Saved entries
>>>>

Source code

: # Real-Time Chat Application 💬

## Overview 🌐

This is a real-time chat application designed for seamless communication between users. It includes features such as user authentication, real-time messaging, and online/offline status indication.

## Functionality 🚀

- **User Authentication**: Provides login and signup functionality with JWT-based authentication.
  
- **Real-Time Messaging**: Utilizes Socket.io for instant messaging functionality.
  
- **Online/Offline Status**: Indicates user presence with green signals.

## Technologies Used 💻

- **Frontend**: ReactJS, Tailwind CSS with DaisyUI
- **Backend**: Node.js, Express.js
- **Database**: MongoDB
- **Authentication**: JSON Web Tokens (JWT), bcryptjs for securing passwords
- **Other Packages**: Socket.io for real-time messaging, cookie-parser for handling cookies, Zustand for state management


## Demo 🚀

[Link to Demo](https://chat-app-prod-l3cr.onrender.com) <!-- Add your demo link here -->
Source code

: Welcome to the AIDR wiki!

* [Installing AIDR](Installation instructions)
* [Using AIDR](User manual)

<<<<
>>>>

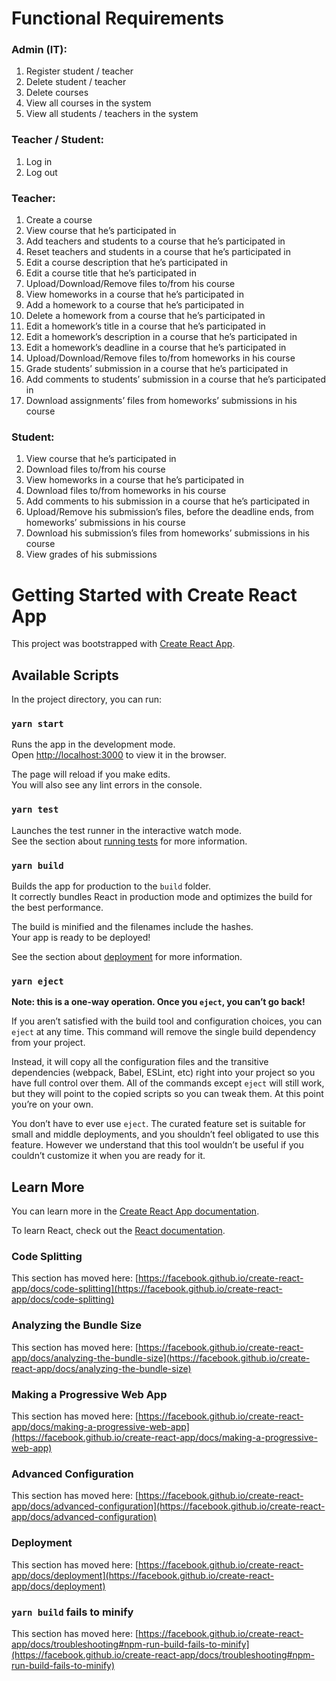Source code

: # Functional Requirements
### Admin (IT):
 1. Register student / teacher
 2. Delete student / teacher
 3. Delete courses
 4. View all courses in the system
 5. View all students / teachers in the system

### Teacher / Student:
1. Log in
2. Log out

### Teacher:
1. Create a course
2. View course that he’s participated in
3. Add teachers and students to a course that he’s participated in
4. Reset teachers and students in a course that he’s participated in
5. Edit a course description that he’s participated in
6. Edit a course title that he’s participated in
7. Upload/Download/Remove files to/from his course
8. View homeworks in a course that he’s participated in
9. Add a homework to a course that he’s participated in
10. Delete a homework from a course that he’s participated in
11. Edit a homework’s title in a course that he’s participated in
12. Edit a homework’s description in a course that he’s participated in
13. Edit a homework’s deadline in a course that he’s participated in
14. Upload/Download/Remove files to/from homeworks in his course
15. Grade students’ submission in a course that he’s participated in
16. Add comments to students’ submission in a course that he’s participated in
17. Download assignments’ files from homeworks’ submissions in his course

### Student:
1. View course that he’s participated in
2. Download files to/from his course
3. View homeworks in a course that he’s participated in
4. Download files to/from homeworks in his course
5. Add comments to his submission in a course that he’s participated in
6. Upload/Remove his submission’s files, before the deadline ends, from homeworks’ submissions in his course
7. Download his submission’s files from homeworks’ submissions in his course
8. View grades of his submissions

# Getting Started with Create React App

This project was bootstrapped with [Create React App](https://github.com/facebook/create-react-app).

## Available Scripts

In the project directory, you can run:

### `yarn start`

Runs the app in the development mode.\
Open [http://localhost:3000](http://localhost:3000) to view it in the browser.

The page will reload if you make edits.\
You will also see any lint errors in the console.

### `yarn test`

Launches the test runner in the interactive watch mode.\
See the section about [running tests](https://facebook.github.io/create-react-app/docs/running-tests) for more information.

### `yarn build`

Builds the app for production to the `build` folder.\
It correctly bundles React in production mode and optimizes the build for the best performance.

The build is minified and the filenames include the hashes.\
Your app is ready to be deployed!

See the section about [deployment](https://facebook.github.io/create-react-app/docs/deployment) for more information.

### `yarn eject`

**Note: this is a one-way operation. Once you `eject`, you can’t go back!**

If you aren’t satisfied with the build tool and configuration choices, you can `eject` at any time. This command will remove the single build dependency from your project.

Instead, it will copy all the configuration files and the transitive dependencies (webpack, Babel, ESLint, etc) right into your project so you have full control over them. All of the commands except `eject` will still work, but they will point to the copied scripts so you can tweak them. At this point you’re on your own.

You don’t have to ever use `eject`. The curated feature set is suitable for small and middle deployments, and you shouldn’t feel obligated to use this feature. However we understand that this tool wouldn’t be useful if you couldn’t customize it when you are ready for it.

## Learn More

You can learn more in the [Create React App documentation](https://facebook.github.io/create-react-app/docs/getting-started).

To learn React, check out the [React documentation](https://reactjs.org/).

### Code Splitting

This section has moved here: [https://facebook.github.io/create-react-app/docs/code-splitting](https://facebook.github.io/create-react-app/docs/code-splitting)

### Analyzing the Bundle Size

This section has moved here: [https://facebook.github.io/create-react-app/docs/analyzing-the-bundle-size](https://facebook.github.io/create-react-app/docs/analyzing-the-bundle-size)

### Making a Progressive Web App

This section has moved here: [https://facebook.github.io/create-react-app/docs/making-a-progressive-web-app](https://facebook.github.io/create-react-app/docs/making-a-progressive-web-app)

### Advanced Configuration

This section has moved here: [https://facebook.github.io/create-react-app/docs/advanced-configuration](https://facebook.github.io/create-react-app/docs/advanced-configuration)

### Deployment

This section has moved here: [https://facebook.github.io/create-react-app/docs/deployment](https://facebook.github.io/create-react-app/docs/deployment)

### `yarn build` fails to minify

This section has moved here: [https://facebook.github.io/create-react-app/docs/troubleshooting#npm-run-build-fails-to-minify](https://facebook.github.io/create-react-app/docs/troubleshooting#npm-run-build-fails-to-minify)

<<<<

§ Requirement: For this exercise, return every line from the data that holds the string "with".

§ The completed task:
- **User Authentication**: Provides login and signup functionality with JWT-based authentication.
- **Online/Offline Status**: Indicates user presence with green signals.
- **Frontend**: ReactJS, Tailwind CSS with DaisyUI
# Getting Started with Create React App
This project was bootstrapped with [Create React App](https://github.com/facebook/create-react-app).
If you aren’t satisfied with the build tool and configuration choices, you can `eject` at any time. This command will remove the single build dependency from your project.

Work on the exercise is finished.